The proof is in the pudding, by optimizing the data types of the columns in the dataset, we were able to significantly reduce the time it takes to perform operations on the data. This is because smaller data types are faster to process and require less memory to store, which leads to faster execution times. When working with huge data and/or having to perform a lot of operations these time savings add up very quickly.

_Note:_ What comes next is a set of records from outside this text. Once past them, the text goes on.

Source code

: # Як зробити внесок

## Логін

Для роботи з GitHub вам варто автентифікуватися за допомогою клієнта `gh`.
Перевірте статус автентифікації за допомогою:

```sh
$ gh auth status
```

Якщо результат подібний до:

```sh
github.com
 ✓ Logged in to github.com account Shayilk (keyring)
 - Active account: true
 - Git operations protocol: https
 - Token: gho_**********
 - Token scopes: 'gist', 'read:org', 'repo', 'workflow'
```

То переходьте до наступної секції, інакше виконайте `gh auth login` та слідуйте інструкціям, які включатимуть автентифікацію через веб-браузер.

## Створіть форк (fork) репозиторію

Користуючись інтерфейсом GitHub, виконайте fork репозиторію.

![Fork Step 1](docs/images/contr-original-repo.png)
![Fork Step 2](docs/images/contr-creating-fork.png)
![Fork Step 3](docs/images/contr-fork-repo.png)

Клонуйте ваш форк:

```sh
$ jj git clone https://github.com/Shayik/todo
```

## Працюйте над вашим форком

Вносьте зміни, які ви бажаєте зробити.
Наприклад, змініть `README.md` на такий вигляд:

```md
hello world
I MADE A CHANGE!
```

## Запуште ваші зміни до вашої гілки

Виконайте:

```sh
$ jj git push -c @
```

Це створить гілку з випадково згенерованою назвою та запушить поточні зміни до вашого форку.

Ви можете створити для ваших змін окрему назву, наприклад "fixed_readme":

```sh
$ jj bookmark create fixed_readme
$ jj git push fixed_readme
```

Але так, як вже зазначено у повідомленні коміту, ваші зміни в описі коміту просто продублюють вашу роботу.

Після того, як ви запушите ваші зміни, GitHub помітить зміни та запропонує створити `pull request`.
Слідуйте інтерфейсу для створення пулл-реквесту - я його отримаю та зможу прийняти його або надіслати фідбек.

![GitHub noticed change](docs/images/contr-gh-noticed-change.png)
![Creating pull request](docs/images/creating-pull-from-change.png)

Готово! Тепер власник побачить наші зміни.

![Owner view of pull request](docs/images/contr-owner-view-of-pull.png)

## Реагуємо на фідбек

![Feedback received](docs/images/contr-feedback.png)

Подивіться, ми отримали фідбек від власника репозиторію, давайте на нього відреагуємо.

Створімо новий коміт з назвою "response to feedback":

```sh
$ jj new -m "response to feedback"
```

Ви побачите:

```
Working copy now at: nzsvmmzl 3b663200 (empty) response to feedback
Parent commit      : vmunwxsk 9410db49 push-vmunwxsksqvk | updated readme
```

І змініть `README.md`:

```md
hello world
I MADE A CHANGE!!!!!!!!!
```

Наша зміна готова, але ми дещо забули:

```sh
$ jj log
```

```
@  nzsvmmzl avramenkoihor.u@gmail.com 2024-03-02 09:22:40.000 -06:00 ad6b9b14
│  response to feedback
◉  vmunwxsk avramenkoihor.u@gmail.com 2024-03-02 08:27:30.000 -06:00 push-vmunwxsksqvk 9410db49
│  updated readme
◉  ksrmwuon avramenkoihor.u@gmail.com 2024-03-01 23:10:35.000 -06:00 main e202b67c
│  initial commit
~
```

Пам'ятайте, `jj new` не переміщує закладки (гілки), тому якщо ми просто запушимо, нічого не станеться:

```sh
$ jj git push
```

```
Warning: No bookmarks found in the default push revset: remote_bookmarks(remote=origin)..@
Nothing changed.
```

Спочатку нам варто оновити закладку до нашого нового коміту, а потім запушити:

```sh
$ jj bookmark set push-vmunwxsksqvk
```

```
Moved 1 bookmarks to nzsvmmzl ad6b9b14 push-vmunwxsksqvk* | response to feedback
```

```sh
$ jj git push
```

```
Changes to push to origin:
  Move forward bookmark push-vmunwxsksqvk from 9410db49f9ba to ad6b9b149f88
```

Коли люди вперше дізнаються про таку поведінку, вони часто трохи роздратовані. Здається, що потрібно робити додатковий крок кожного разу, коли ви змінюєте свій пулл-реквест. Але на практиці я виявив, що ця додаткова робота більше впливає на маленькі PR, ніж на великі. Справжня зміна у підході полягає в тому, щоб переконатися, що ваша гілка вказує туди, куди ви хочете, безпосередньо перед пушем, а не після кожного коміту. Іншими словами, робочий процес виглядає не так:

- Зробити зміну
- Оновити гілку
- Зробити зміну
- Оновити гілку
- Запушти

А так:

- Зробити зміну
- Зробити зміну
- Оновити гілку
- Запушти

All Good Things Come To An End

In conclusion, data typing is a crucial aspect of programming that can have a huge impact on the performance, memory usage, and security of your program. By properly typing your data, you can optimize your program to run faster, use less memory, and be more secure. It's important to understand the different data types available to you and how they can be used to represent your data. By taking the time to optimize the data types of your columns and projects in general, you can save a significant amount of memory and improve the performance of your program. Remember, data is the lifeblood of the world, and data typing is the key to unlocking its full potential.